Sokoto State Governor, Aminu Tambuwal, has called on the National Assembly to conclude the “long overdue” amendments to the Electoral Act, to make it impossible to rig and manipulate future elections in the country.
Tambuwal said this in a statement on Tuesday in Abuja to commemorate the 2020 International Day of Democracy.
The United Nations General Assembly in 2007 resolved to observe September 15 of every year as International Day of Democracy, to promote and uphold the principles of democracy globally.
He said that further amendments must take cognisance of experiences in previous elections.
“It may be that time has come to introduce aspects of technology in our elections that are fool proof and such should be test run with other elections before the general elections in 2023,” Tambuwal said.
He said that strengthening Nigeria’s electoral infrastructure was necessary in order to restore the hope and aspiration of Nigerians in democracy.
Tambuwal described the upcoming governorship elections in Edo and Ondo states as test cases of Nigeria’s preparedness for a rule-based and consent-enabled governance.
“It has become imperative to rethink the role of not just the electoral umpire, but also the activities of various security agencies in our electoral process.
“This should be done in such a manner as to instil in them the culture of inflexible support for democracy and its practice.
“Any electoral victory obtained other than through the legitimate votes of the people is nothing short of a coup d’etat.
“It completely violates our Constitution which envisages that governmental authority must be obtained only through the will of the people.”
Tambuwal said that in marking this year’s Day of Democracy, it was important to remember that the struggle for democracy in the country involved sweat, blood, diplomacy, compromises and negotiations.
“This had traversed the whole period of pre and post independence struggle, the first, second and the third Republics. And our current experiment since 1999.”
“In our contemporary Nigeria, many young people who did not participate in the various struggles may not understand the intensity of the price paid by our forebears.

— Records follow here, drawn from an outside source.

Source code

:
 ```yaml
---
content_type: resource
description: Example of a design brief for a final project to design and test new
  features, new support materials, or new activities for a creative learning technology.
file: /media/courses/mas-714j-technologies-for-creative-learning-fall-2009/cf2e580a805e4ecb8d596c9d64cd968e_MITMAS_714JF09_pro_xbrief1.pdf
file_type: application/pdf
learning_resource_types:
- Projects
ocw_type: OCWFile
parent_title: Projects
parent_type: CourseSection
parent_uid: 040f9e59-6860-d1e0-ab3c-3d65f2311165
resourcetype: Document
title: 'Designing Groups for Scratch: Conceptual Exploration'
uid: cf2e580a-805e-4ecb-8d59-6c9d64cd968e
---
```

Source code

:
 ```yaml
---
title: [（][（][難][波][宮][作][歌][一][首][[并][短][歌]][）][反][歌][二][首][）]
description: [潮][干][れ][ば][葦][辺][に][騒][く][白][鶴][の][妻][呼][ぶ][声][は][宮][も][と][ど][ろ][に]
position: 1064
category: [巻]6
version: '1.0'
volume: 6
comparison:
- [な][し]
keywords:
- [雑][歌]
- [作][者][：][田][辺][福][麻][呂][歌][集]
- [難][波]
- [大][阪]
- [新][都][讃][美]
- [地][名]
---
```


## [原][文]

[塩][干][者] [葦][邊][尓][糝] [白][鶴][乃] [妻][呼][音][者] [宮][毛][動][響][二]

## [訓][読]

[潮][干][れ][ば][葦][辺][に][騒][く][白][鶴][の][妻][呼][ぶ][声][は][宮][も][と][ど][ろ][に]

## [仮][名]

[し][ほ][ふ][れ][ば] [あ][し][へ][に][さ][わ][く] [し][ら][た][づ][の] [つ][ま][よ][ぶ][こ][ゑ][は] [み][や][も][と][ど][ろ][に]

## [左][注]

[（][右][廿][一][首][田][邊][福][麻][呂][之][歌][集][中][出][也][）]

“It is with this in mind that I wish to flag various dangers lurking around and threatening to derail our present democratic experiment.”
Tambuwal noted that good governance anchored on a sound economy and corrupt free progressive social, cultural, and infrastructural development was a sine qua non for sustainable democracy.
He said that it behoved on all, particularly the political and economic actors to do their utmost to ensure a stable Nigeria.
“Finally, I call on the civil society and the press to continue to play their watchdog roles of keeping government in check in order to ensure the survival of our democracy,” he said.